Global venture development firm Rainmaking on Thursday said that it launched Motion Ventures to boost innovation in the maritime sector. Motion Ventures has completed the first close of its SGD 30 million (USD 23 million) fund target, with Norway-based maritime group Wilhelmsen and Germany’s Hamburger Hafen und Logistik AG (HHLA) as anchor investors.
The fund offers startups access to key firms in the sector like Wilhelmsen, while investors can participate in investment evaluations, a “unique structure,” the company says.
Some of the biggest challenges in the industry include decarbonization, supply chain resilience and safety, according to Shaun Hon, Motion Ventures’ general partner and Rainmaking’s director. Therefore, the fund plans to invest between SGD 500,000 (USD 380,000) and SGD 2 million (USD 1.52 million) in around 20 early-stage startups that build solutions for these problems using artificial intelligence, machine learning, and automation.

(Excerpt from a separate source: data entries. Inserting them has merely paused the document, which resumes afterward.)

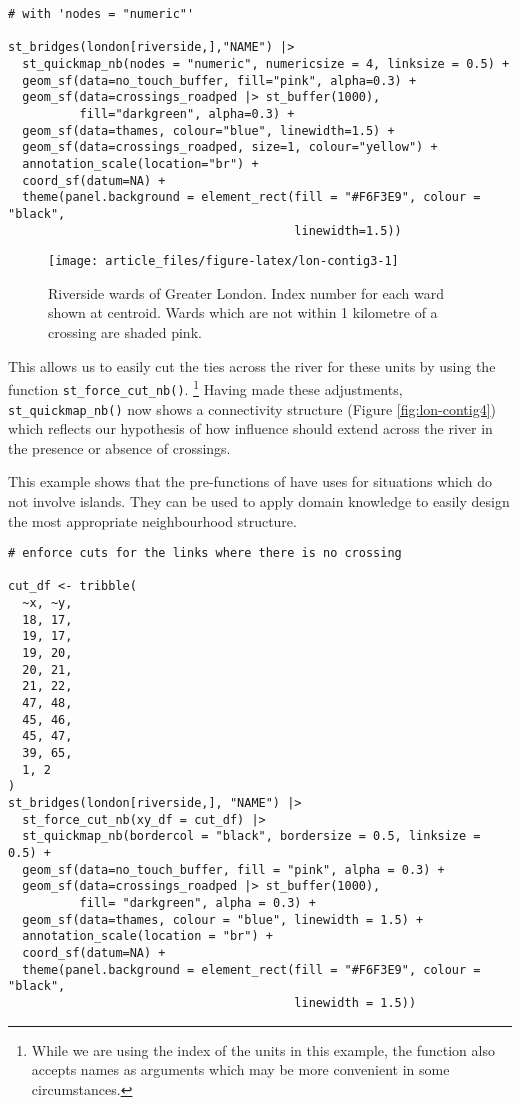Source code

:\begin{verbatim}
# with 'nodes = "numeric"'

st_bridges(london[riverside,],"NAME") |>
  st_quickmap_nb(nodes = "numeric", numericsize = 4, linksize = 0.5) +
  geom_sf(data=no_touch_buffer, fill="pink", alpha=0.3) +
  geom_sf(data=crossings_roadped |> st_buffer(1000),
          fill="darkgreen", alpha=0.3) +
  geom_sf(data=thames, colour="blue", linewidth=1.5) +
  geom_sf(data=crossings_roadped, size=1, colour="yellow") +
  annotation_scale(location="br") +
  coord_sf(datum=NA) +
  theme(panel.background = element_rect(fill = "#F6F3E9", colour = "black",
                                        linewidth=1.5))
\end{verbatim}

\begin{figure}

{\centering \texttt{[image: article\_files/figure-latex/lon-contig3-1]} 

}

\caption{Riverside wards of Greater London. Index number for each ward shown at centroid. Wards which are not within 1 kilometre of a crossing are shaded pink. }\label{fig:lon-contig3}
\end{figure}

This allows us to easily cut the ties across the river for these units by using the function \texttt{st\_force\_cut\_nb()}. \footnote{While we are using the index of the units in this example, the function also
  accepts names as arguments which may be more convenient in some circumstances.} Having made these adjustments,
\texttt{st\_quickmap\_nb()} now shows a connectivity structure (Figure \ref{fig:lon-contig4}) which reflects our hypothesis of how influence should extend across the river in the presence or absence of crossings.

This example shows that the pre-functions of  have uses for situations which do not involve islands. They can be used to apply domain knowledge to easily design the most appropriate neighbourhood structure.

\begin{verbatim}
# enforce cuts for the links where there is no crossing

cut_df <- tribble(
  ~x, ~y,
  18, 17,
  19, 17,
  19, 20,
  20, 21,
  21, 22,
  47, 48,
  45, 46,
  45, 47,
  39, 65,
  1, 2
)
st_bridges(london[riverside,], "NAME") |>
  st_force_cut_nb(xy_df = cut_df) |>
  st_quickmap_nb(bordercol = "black", bordersize = 0.5, linksize = 0.5) +
  geom_sf(data=no_touch_buffer, fill = "pink", alpha = 0.3) +
  geom_sf(data=crossings_roadped |> st_buffer(1000),
          fill= "darkgreen", alpha = 0.3) +
  geom_sf(data=thames, colour = "blue", linewidth = 1.5) +
  annotation_scale(location = "br") +
  coord_sf(datum=NA) +
  theme(panel.background = element_rect(fill = "#F6F3E9", colour = "black",
                                        linewidth = 1.5))
\end{verbatim}

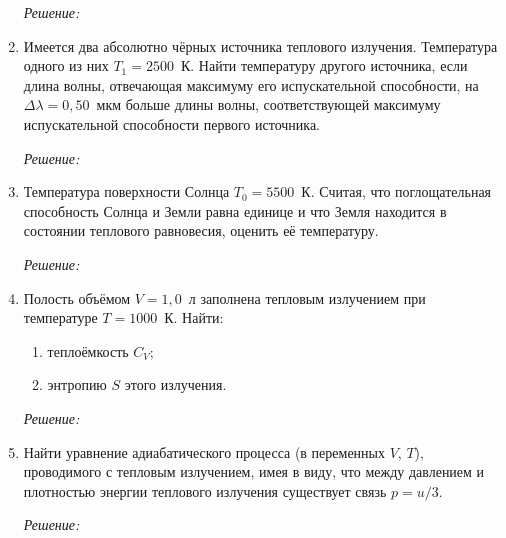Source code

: \begin{enumerate}
\emph{Решение:}

\newpage

\item Имеется два абсолютно чёрных источника теплового излучения. Температура
одного из них \( T_1 = 2500 \)~К. Найти температуру другого источника, если
длина волны, отвечающая максимуму его испускательной способности, на
\( \Delta\lambda = 0,\!50 \)~мкм больше длины волны, соответствующей максимуму
испускательной способности первого источника.

\emph{Решение:}

\newpage

\item Температура поверхности Солнца \( T_0 = 5500 \)~К. Считая, что
поглощательная способность Солнца и Земли равна единице и что Земля находится в
состоянии теплового равновесия, оценить её температуру.

\emph{Решение:}

\newpage

\item Полость объёмом \( V = 1,\!0 \)~л заполнена тепловым излучением при
температуре \( T = 1000 \)~К. Найти:
\begin{enumerate}
    \item теплоёмкость \( C_V \);
    \item энтропию \( S \) этого излучения.
\end{enumerate}

\emph{Решение:}

\newpage

\item Найти уравнение адиабатического процесса (в переменных \( V \), \( T \)),
проводимого с тепловым излучением, имея в виду, что между давлением и плотностью
энергии теплового излучения существует связь \( p = u/3 \).

\emph{Решение:}

\end{enumerate}
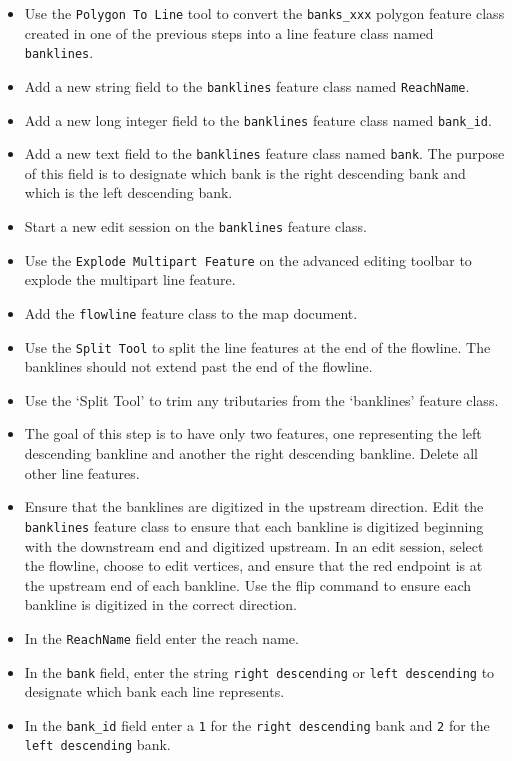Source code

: \documentclass[]{book}
\providecommand{\tightlist}{%
  \setlength{\itemsep}{0pt}\setlength{\parskip}{0pt}}
\theoremstyle{definition}
\theoremstyle{definition}
\theoremstyle{definition}
\theoremstyle{remark}
\begin{document}
\begin{itemize}
\tightlist
\item
  Use the \texttt{Polygon\ To\ Line} tool to convert the
  \texttt{banks\_xxx} polygon feature class created in one of the
  previous steps into a line feature class named \texttt{banklines}.
\item
  Add a new string field to the \texttt{banklines} feature class named
  \texttt{ReachName}.\\
\item
  Add a new long integer field to the \texttt{banklines} feature class
  named \texttt{bank\_id}.
\item
  Add a new text field to the \texttt{banklines} feature class named
  \texttt{bank}. The purpose of this field is to designate which bank is
  the right descending bank and which is the left descending bank.
\item
  Start a new edit session on the \texttt{banklines} feature class.
\item
  Use the \texttt{Explode\ Multipart\ Feature} on the advanced editing
  toolbar to explode the multipart line feature.
\item
  Add the \texttt{flowline} feature class to the map document.
\item
  Use the \texttt{Split\ Tool} to split the line features at the end of
  the flowline. The banklines should not extend past the end of the
  flowline.
\item
  Use the `Split Tool' to trim any tributaries from the `banklines'
  feature class.
\item
  The goal of this step is to have only two features, one representing
  the left descending bankline and another the right descending
  bankline. Delete all other line features.
\item
  Ensure that the banklines are digitized in the upstream direction.
  Edit the \texttt{banklines} feature class to ensure that each bankline
  is digitized beginning with the downstream end and digitized upstream.
  In an edit session, select the flowline, choose to edit vertices, and
  ensure that the red endpoint is at the upstream end of each bankline.
  Use the flip command to ensure each bankline is digitized in the
  correct direction.
\item
  In the \texttt{ReachName} field enter the reach name.
\item
  In the \texttt{bank} field, enter the string
  \texttt{right\ descending} or \texttt{left\ descending} to designate
  which bank each line represents.
\item
  In the \texttt{bank\_id} field enter a \texttt{1} for the
  \texttt{right\ descending} bank and \texttt{2} for the
  \texttt{left\ descending} bank.
\end{itemize}
\end{document}
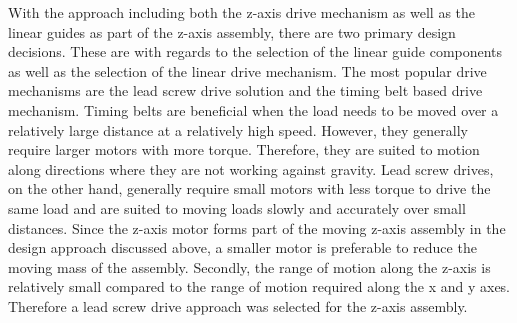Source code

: With the approach including both the z-axis drive mechanism as well as the linear guides as part of the z-axis assembly, there are two primary design decisions. These are with regards to the selection of the linear guide components as well as the selection of the linear drive mechanism. The most popular drive mechanisms are the lead screw drive solution and the timing belt based drive mechanism. Timing belts are beneficial when the load needs to be moved over a relatively large distance at a relatively high speed. However, they generally require larger motors with more torque. Therefore, they are suited to motion along directions where they are not working against gravity. Lead screw drives, on the other hand, generally require small motors with less torque to drive the same load and are suited to moving loads slowly and accurately over small distances. Since the z-axis motor forms part of the moving z-axis assembly in the design approach discussed above, a smaller motor is preferable to reduce the moving mass of the assembly. Secondly, the range of motion along the z-axis is relatively small compared to the range of motion required along the x and y axes. Therefore a lead screw drive approach was selected for the z-axis assembly.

“We’re looking at and beyond the startups which exist in the industry because ultimately, our focus is on solving pain points in the maritime value chain,” Hon told KrASIA. “In most cases, the technology to address the issues already exists and the missing link is figuring out how to apply these solutions in the corporate context. If we can bring a consortium of industry adopters together to connect with entrepreneurs early in the process we’re setting everyone up with the best chance to succeed.”
Motion Ventures is also backed by Seeds Capital, the investment arm of Enterprise Singapore. In June 2020, Seeds Capital launched a SGD 50 million (USD 38 million) co-investment scheme for maritime startups, with the aim to drive growth in the sector through technology and innovation. Maritime tech only counts a handful of players in Singapore, many of them using IoT, big data, and artificial intelligence to increase the productivity, efficiency, and safety of vessels.

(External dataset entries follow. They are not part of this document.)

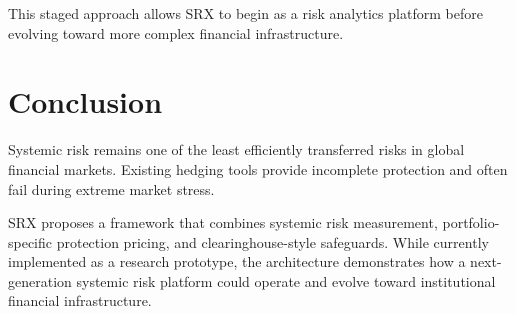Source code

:\documentclass[11pt]{article}
\begin{document}
This staged approach allows SRX to begin as a risk analytics platform before evolving toward more complex financial infrastructure.

\section{Conclusion}

Systemic risk remains one of the least efficiently transferred risks in global financial markets. Existing hedging tools provide incomplete protection and often fail during extreme market stress.

SRX proposes a framework that combines systemic risk measurement, portfolio-specific protection pricing, and clearinghouse-style safeguards. While currently implemented as a research prototype, the architecture demonstrates how a next-generation systemic risk platform could operate and evolve toward institutional financial infrastructure.
\end{document}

Becoming a leader in maritime tech
“The maritime value chain is largely operating based on the same paradigms for decades with inefficiencies,” said Nakul Malhotra, Wilhelmsen’s vice president of open innovation. “The industry has started to embrace potential digital solutions but the fundamental issue of getting corporates and startups to institutionally collaborate for adoption pathways still remains.”
“Now with maturing technologies in other spaces, the maritime sector is ready to adapt, adopt new solutions, extract efficiencies, and redefine value propositions for stakeholders,” he continued.

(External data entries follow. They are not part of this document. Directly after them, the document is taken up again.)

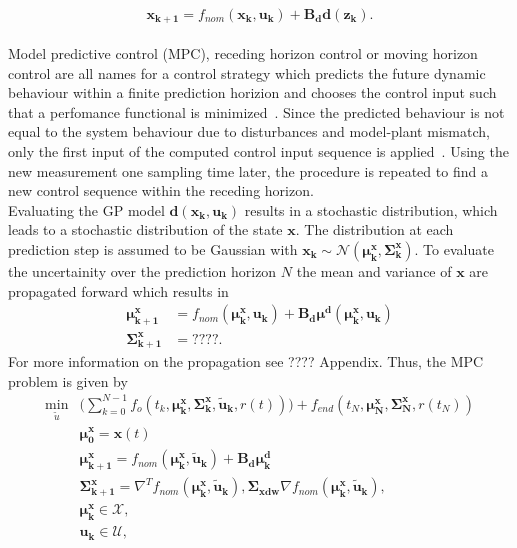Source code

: \documentclass[letterpaper, 10 pt, conference]{ieeeconf}  %
\begin{document}
\begin{equation}
\boldsymbol{x_{k+1}} = f_{nom}(\boldsymbol{x_k},\boldsymbol{u_k}) + \boldsymbol{B_d} \boldsymbol{d}(\boldsymbol{z_k}).
\end{equation}
 \\
Model predictive control (MPC), receding  horizon  control or moving horizon control are all names for a control strategy which predicts the future dynamic behaviour within a finite prediction horizion and chooses the control input such that a perfomance functional is minimized~\cite{allgeowernonlinear}. Since the predicted behaviour is not equal to the system behaviour due to disturbances and model-plant mismatch, only the first input of the computed control input sequence is applied~\cite{allgeowernonlinear}. Using the new measurement one sampling time later, the procedure is repeated to find a new control sequence within the receding horizon.\\
Evaluating the GP model $\boldsymbol{d}(\boldsymbol{x_k},\boldsymbol{u_k})$ results in a stochastic distribution, which leads to a stochastic distribution of the state $\boldsymbol{x}$. The distribution at each prediction step is assumed to be Gaussian with $\boldsymbol{x_k} \sim \mathcal{N}(\boldsymbol{\mu^x_k},\boldsymbol{\Sigma^x_k})$. To evaluate the uncertainity over the prediction horizon $N$ the mean and variance of $\boldsymbol{x}$ are propagated forward which results in
\begin{align}
\boldsymbol{\mu^x_{k+1}}&= f_{nom}(\boldsymbol{\mu^x_k},\boldsymbol{u_k})+\boldsymbol{B_d} \boldsymbol{\mu^d}(\boldsymbol{\mu^x_k},\boldsymbol{u_k})\\
\boldsymbol{\Sigma^x_{k+1}} &= ????.
\end{align}
For more information on the propagation see ???? Appendix.
Thus, the MPC problem is given by
\begin{align}
\min_{\tilde{u}} &\big(\sum_{k=0}^{N-1} f_o(t_k,\boldsymbol{\mu^x_k},\boldsymbol{\Sigma^x_k},\boldsymbol{\tilde{u}_k},r(t))\big) + f_{end}(t_N,\boldsymbol{\mu^x_N},\boldsymbol{\Sigma^x_N},r(t_N))\\
&\boldsymbol{\mu^x_0} = \boldsymbol{x}(t)\\
&\boldsymbol{\mu^x_{k+1}}= f_{nom}(\boldsymbol{\mu^x_k},\boldsymbol{\tilde{u}_k})+\boldsymbol{B_d} \boldsymbol{\mu^d_k}\\
&\boldsymbol{\Sigma^x_{k+1}}=\nabla^T  f_{nom}(\boldsymbol{\mu^x_k},\boldsymbol{\tilde{u}_k}),\boldsymbol{\Sigma_{xdw}} \nabla f_{nom}(\boldsymbol{\mu^x_k},\boldsymbol{\tilde{u}_k}),\\
&\boldsymbol{\mu^x_k} \in \mathcal{X},\\
&\boldsymbol{u_k} \in \mathcal{U},
\end{align}
\end{document}

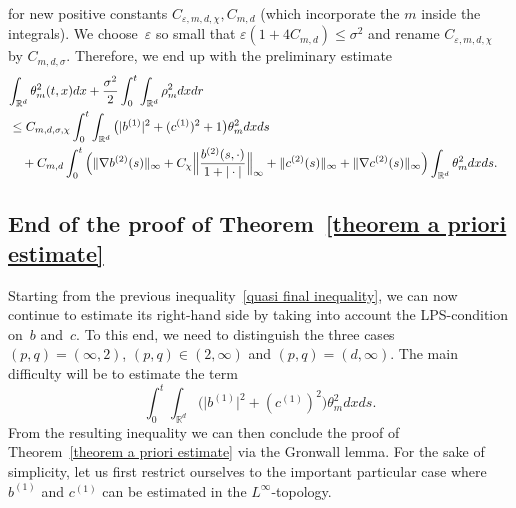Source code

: \documentclass[a4paper,10pt]{article}
\newcommand\1{\mathbbm{1}}
\newcommand{\eps}{\varepsilon}
\numberwithin{equation}{section}
\begin{document}
for new positive constants $C_{\eps,m,d,\chi},C_{m,d}$ (which incorporate the $m$ inside the integrals). We choose~$\eps$ so small
that $\eps(1+4C_{m,d})  \leq\sigma^{2}$ and rename $C_{\eps,m,d,\chi}$ by $C_{m,d,\sigma}$. Therefore, we end up with the preliminary estimate
\begin{align}
\label{quasi final inequality}
\lefteqn{ \int_{\mathbb{R}^{d}}\theta_{m}^{2}(t,x)dx+\frac{\sigma^{2}}{2}\int_{0} 
^{t}\int_{\mathbb{R}^{d}}\rho_{m}^{2}dxdr } \\
&  \leq C_{m,d,\sigma,\chi} \int_{0}^{t} \int_{\mathbb{R}^{d}} \big(\vert b^{(1)}\vert ^{2}+(c^{(1)})^{2} +1\big) \theta_{m}^{2} dxds \nonumber \\& \quad {} +C_{m,d} \int_{0}^{t} \Big( \Vert \nabla b^{(2)}(s)  \Vert _{\infty}+C_{\chi} \Big\Vert \frac{b^{(2)}(s,\cdot)}{1+\vert \cdot\vert } \Big\Vert_{\infty}+ \Vert c^{(2)}(s)  \Vert _{\infty}+\Vert \nabla c^{(2)}(s) \Vert_{\infty} \Big) \int_{\mathbb{R}^{d}} \theta_{m}^{2} dxds . \nonumber
\end{align}

\subsection{End of the proof of Theorem~\ref{theorem a priori estimate}}

Starting from the previous inequality~\eqref{quasi final inequality}, we can now continue to estimate its right-hand side by taking into account the LPS-condition on~$b$ and~$c$. To this end, we need to distinguish the three cases $(p,q)=(\infty,2)$, $(p,q) \in (2,\infty)$ and $(p,q) =(d,\infty)$. The main difficulty will be to estimate the term
\begin{equation*}
\int_{0}^{t} \int_{\mathbb{R}^{d}} \big(\vert b^{(1)}\vert ^{2}+(c^{(1)})^{2} \big) \theta_{m}^{2} dxds .
\end{equation*}
From the resulting inequality we can then conclude the proof of Theorem~\ref{theorem a priori estimate} via the Gronwall lemma. For the sake of simplicity, let us first restrict ourselves to the important particular case where $b^{(1)}$ and $c^{(1)}$ can be estimated in the $L^{\infty}$-topology.
\end{document}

Malhotra added that Singapore is a key port for the maritime industry and it has strong government support to fast-track innovation in the sector. Many global maritime players have substantial operations in the city-state, using it as a base for the region. “With all these factors at play, Singapore is positioning itself as a leader in accelerating maritime tech while being a testbed and innovation center to help the adoption of solutions and strengthen the industry’s future,” said Malhotra.